WHAT THE TASK ASKS: Filter this data down to the lines that hold "contactsPost", and copy them.

[Dataset records]
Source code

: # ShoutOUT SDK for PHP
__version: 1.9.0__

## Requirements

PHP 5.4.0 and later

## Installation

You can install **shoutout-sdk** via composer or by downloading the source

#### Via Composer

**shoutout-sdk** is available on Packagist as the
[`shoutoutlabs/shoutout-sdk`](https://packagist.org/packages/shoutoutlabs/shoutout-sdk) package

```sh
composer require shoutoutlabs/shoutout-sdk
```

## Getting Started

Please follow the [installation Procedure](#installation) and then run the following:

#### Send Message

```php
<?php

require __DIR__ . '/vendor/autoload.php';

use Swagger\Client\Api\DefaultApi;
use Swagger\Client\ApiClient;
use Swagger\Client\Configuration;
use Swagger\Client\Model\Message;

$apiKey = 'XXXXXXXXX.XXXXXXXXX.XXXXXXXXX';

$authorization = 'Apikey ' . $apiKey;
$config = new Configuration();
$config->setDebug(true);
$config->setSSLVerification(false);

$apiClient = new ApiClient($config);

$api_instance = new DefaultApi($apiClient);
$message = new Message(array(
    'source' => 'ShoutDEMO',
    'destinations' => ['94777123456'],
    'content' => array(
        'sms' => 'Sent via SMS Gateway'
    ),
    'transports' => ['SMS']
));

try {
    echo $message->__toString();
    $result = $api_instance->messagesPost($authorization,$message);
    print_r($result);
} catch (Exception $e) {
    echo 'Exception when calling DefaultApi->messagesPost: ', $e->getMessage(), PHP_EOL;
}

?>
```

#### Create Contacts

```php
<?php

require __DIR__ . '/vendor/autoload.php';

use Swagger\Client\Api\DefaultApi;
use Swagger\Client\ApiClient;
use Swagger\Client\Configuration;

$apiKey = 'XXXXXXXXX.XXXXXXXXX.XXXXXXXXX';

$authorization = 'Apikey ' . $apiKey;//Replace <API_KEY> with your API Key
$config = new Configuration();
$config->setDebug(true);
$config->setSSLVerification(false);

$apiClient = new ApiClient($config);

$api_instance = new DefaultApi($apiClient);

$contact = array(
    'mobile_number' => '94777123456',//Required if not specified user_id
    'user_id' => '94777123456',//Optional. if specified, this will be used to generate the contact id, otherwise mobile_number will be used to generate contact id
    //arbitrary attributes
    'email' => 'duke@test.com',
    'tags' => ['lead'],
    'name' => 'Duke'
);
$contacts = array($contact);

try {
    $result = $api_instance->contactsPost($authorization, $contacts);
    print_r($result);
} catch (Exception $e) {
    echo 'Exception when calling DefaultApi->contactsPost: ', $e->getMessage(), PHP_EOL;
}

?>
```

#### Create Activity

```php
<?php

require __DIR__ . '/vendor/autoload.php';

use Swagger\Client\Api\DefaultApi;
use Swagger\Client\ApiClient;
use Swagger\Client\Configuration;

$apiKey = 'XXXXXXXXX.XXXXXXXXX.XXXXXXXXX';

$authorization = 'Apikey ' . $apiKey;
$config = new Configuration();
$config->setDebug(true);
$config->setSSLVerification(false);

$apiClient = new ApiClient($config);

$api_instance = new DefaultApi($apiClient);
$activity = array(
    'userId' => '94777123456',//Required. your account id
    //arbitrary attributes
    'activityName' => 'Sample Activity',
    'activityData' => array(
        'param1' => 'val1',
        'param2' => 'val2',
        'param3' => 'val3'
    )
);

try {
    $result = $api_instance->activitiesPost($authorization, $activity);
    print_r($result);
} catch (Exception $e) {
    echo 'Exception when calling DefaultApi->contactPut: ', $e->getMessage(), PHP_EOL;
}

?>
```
...
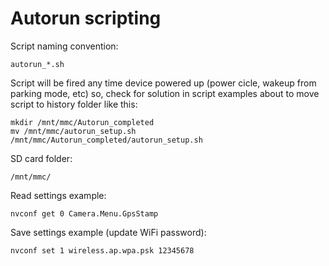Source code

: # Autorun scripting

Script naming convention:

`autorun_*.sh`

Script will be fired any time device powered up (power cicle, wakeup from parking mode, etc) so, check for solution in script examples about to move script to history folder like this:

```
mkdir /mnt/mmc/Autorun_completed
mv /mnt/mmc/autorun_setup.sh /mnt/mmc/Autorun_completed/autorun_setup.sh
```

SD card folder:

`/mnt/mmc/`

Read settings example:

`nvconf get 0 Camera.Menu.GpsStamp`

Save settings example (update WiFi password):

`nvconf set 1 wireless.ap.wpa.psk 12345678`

WRITTEN SOLUTION:
    $result = $api_instance->contactsPost($authorization, $contacts);
    echo 'Exception when calling DefaultApi->contactsPost: ', $e->getMessage(), PHP_EOL;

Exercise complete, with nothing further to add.